Rostige, schwimmende Wracks
Auch die beiden Frachter, deren monatelange Irrfahrt nun im Kreuzfeuer der Kritik stehen, die „Karim Allah“ und die „Elbeik“, fahren unter den Flaggen von Togo und des Libanon. Sie sind mehr als 50 Jahre alt. Rostige, schwimmende Wracks - nicht geeignet für die Aufnahme von Tieren. Nicht umsonst werden solche Schiffe auch „Seelenverkäufer“ genannt.

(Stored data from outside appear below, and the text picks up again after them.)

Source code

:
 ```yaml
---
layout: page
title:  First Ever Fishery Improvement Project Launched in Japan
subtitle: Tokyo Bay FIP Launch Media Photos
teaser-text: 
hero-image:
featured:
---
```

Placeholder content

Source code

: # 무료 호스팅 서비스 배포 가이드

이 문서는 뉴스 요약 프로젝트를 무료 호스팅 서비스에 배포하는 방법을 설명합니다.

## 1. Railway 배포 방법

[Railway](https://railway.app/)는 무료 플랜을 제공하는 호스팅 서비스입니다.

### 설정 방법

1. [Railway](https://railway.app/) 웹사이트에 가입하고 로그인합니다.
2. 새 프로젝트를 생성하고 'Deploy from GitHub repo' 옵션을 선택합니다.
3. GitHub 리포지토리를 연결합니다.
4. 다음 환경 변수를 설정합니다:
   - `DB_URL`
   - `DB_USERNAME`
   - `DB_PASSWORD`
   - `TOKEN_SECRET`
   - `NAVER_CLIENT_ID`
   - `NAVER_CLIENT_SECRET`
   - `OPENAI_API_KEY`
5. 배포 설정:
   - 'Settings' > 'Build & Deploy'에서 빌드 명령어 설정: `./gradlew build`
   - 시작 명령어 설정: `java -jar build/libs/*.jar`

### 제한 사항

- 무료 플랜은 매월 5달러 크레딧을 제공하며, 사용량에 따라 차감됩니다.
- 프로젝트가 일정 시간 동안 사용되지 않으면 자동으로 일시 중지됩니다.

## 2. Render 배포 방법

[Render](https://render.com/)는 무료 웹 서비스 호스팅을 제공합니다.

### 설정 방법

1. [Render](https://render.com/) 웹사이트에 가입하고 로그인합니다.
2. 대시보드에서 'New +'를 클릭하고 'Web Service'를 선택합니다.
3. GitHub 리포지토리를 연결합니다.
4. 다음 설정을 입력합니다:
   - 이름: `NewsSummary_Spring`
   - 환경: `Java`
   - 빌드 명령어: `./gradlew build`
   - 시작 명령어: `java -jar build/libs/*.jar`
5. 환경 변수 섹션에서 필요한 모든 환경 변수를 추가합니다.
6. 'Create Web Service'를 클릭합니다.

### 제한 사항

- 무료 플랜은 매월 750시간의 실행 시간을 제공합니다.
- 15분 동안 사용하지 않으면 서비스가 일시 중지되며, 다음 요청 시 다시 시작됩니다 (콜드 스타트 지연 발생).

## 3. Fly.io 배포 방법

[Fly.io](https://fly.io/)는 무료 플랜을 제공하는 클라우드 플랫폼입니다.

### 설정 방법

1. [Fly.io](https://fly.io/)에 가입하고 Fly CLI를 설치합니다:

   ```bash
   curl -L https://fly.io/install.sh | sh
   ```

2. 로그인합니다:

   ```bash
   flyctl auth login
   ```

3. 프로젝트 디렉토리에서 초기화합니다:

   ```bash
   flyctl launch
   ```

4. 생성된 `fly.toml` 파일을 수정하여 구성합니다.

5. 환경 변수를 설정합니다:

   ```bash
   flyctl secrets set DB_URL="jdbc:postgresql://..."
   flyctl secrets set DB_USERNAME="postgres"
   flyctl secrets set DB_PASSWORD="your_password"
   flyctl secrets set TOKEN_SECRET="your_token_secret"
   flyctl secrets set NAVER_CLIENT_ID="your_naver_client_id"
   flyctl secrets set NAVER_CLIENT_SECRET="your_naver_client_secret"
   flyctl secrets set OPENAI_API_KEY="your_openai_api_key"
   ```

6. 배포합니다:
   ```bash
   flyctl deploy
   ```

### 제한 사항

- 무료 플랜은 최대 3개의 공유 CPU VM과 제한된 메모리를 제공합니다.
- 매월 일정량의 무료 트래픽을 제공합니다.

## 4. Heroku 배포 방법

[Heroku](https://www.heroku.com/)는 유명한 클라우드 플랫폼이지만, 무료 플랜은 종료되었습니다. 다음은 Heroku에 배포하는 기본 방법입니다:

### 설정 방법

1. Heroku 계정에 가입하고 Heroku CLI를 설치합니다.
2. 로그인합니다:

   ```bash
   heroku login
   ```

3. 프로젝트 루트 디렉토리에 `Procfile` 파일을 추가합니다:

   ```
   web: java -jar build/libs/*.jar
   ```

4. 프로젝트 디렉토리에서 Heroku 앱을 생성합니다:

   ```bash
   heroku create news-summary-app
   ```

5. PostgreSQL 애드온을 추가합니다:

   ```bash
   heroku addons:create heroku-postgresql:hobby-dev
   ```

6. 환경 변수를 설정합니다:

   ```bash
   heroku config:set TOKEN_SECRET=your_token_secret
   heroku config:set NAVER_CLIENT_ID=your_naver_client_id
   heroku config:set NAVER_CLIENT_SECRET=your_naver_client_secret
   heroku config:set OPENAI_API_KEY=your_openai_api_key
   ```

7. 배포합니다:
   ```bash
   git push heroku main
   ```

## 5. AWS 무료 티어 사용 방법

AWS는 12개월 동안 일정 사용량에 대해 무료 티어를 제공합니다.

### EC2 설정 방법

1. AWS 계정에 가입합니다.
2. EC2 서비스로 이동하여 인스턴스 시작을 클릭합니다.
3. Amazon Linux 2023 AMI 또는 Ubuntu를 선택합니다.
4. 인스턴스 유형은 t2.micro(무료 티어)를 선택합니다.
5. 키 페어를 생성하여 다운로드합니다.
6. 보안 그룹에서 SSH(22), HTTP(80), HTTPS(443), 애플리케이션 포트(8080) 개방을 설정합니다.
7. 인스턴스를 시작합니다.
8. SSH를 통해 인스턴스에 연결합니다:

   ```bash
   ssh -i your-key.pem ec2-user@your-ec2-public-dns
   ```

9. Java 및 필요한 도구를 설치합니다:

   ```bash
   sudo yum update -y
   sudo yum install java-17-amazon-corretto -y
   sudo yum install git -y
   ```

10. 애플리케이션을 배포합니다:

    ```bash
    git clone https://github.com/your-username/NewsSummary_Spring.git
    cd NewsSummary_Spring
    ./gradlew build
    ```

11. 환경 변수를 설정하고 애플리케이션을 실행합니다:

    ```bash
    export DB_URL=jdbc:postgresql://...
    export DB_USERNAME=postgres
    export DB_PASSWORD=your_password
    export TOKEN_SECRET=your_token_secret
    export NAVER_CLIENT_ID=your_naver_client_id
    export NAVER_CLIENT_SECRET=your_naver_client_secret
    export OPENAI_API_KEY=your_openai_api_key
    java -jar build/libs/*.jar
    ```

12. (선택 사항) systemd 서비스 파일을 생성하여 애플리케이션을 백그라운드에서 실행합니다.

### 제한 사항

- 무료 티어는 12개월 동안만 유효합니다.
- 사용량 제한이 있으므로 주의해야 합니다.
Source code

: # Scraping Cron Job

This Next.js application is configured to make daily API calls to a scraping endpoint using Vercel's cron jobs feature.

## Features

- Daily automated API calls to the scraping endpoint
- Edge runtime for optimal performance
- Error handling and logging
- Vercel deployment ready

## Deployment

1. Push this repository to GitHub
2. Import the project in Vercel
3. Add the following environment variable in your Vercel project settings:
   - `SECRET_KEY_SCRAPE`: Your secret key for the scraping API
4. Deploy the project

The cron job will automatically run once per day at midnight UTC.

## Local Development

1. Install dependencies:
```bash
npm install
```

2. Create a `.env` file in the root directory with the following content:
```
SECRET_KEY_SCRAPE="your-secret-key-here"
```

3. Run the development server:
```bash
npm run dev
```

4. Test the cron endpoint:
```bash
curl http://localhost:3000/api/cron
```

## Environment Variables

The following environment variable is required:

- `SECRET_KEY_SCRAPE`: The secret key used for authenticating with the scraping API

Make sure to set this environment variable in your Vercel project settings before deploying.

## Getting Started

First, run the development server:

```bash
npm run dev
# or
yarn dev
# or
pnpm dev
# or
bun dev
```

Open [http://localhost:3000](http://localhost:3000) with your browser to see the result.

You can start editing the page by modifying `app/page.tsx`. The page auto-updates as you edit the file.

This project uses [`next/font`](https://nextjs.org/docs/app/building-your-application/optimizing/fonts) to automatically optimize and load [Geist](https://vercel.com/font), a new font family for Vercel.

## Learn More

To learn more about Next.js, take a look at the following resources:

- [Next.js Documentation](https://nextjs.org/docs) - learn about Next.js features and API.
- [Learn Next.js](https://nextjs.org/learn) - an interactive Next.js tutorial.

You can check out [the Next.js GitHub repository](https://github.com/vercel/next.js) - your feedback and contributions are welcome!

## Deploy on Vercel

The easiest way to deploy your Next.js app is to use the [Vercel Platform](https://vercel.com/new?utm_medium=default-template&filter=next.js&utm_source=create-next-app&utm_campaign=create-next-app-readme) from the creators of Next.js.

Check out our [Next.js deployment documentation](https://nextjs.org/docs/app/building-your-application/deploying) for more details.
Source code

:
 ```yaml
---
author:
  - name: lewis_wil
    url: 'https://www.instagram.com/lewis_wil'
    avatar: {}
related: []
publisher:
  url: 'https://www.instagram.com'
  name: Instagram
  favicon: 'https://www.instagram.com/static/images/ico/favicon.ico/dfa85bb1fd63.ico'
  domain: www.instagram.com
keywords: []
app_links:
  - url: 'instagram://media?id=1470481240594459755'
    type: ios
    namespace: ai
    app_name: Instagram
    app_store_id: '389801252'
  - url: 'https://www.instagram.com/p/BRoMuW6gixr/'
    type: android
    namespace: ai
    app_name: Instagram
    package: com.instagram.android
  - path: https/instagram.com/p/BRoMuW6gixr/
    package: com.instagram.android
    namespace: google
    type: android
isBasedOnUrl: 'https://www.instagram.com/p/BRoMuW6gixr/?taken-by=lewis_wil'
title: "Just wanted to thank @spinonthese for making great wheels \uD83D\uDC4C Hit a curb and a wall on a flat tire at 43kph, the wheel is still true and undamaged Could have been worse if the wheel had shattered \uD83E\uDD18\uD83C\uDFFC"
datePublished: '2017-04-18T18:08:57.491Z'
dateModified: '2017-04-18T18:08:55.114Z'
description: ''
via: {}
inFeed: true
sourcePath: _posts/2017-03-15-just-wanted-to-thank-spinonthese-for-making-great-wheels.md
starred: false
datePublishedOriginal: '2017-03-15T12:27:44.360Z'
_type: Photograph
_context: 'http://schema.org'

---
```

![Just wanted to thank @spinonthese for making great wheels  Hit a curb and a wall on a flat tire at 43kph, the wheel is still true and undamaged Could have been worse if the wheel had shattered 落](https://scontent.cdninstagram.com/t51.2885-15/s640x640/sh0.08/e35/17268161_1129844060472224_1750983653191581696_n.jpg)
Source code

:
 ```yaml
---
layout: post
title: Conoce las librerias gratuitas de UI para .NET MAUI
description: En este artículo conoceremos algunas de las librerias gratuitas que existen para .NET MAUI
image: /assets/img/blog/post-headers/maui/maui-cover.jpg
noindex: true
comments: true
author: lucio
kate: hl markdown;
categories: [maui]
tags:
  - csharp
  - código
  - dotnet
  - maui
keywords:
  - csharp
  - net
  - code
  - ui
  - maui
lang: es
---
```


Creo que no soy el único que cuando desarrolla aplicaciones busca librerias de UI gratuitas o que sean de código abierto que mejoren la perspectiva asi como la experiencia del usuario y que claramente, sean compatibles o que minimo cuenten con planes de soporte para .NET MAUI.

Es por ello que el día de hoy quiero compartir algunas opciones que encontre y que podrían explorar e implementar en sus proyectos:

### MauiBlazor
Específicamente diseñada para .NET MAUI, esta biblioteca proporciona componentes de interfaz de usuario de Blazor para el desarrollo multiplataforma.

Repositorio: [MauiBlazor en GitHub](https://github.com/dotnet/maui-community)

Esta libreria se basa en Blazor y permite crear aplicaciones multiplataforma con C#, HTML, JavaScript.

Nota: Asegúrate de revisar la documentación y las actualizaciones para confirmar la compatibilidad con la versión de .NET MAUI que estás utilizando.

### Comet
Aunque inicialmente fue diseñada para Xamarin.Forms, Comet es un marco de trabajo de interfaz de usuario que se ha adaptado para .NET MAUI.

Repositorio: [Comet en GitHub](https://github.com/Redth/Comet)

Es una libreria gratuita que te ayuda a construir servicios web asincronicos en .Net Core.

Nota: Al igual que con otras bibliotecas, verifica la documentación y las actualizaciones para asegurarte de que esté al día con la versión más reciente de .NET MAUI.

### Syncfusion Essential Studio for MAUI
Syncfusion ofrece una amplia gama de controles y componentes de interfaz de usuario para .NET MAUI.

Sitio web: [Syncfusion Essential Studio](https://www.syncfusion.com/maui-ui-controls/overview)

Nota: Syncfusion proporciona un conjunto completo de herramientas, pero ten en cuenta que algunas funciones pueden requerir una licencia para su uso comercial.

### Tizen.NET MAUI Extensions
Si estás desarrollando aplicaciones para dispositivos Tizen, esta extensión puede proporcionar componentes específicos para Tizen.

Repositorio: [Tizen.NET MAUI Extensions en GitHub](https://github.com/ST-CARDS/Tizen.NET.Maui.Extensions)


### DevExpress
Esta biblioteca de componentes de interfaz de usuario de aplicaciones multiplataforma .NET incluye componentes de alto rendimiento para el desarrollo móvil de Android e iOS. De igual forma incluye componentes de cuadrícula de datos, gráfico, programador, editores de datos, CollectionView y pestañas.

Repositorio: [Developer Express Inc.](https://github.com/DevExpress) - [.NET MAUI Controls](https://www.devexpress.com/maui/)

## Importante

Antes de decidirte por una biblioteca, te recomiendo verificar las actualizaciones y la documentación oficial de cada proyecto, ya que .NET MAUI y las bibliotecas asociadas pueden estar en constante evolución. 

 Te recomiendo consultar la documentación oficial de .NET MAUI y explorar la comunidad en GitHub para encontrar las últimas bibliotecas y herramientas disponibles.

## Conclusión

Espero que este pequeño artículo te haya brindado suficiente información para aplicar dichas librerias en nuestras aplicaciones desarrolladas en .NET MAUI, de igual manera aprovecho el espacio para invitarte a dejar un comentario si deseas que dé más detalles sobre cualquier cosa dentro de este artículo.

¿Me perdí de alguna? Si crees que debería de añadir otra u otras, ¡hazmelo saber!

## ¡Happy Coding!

Tagelang gab es nur Wasser und kein Futter
Eingepfercht unter Deck – im eigenen Kot liegend, die Luft stickig, waren die Jungbullen unterwegs. Kein Wunder, dass die Tiere krank werden. In diesem Fall kam es angeblich sogar zum Ausbruch der Blauzungenkrankheit. Plötzlich wollte keine Nation das Schiff mehr anlanden lassen. Eine monatelange Odyssee nahm ihren Anfang. Irgendwann ging dann auch noch das Futter aus. Mehrere Tage erhielten die Tiere ausschließlich Wasser. Mit Sicherheit haben sie vor Hunger gebrüllt.

Nach mehr als drei Monaten, steuerte die „Karim Allah“ wieder den Ausgangshafen Kartagena an. Nach einem Veterinär-Check sprach niemand mehr von der Seuche. Allerdings waren die Tiere mittlerweile in einem so schlechten Zustand, dass sie nicht mehr transportfähig waren. „Völlige Entkräftung, Entzündungen, Durchfall und Pilzinfektionen“, lautete die Diagnose. Die Empfehlung der Veterinäre: sofortige Tötung. Und das geschah auch! Unter absoluter Geheimhaltung. Angeblich wurden sie nicht geschlachtet, sondern euthanasiert. Man kann nur hoffen, dass dies fachgerecht gemacht wurde. Die Tiere nicht einen langen, schmerzhaften Tod durch eine Giftspritze starben. Das Ende eines unwerten Daseins. Eines Lebens voller Qualen und Leid.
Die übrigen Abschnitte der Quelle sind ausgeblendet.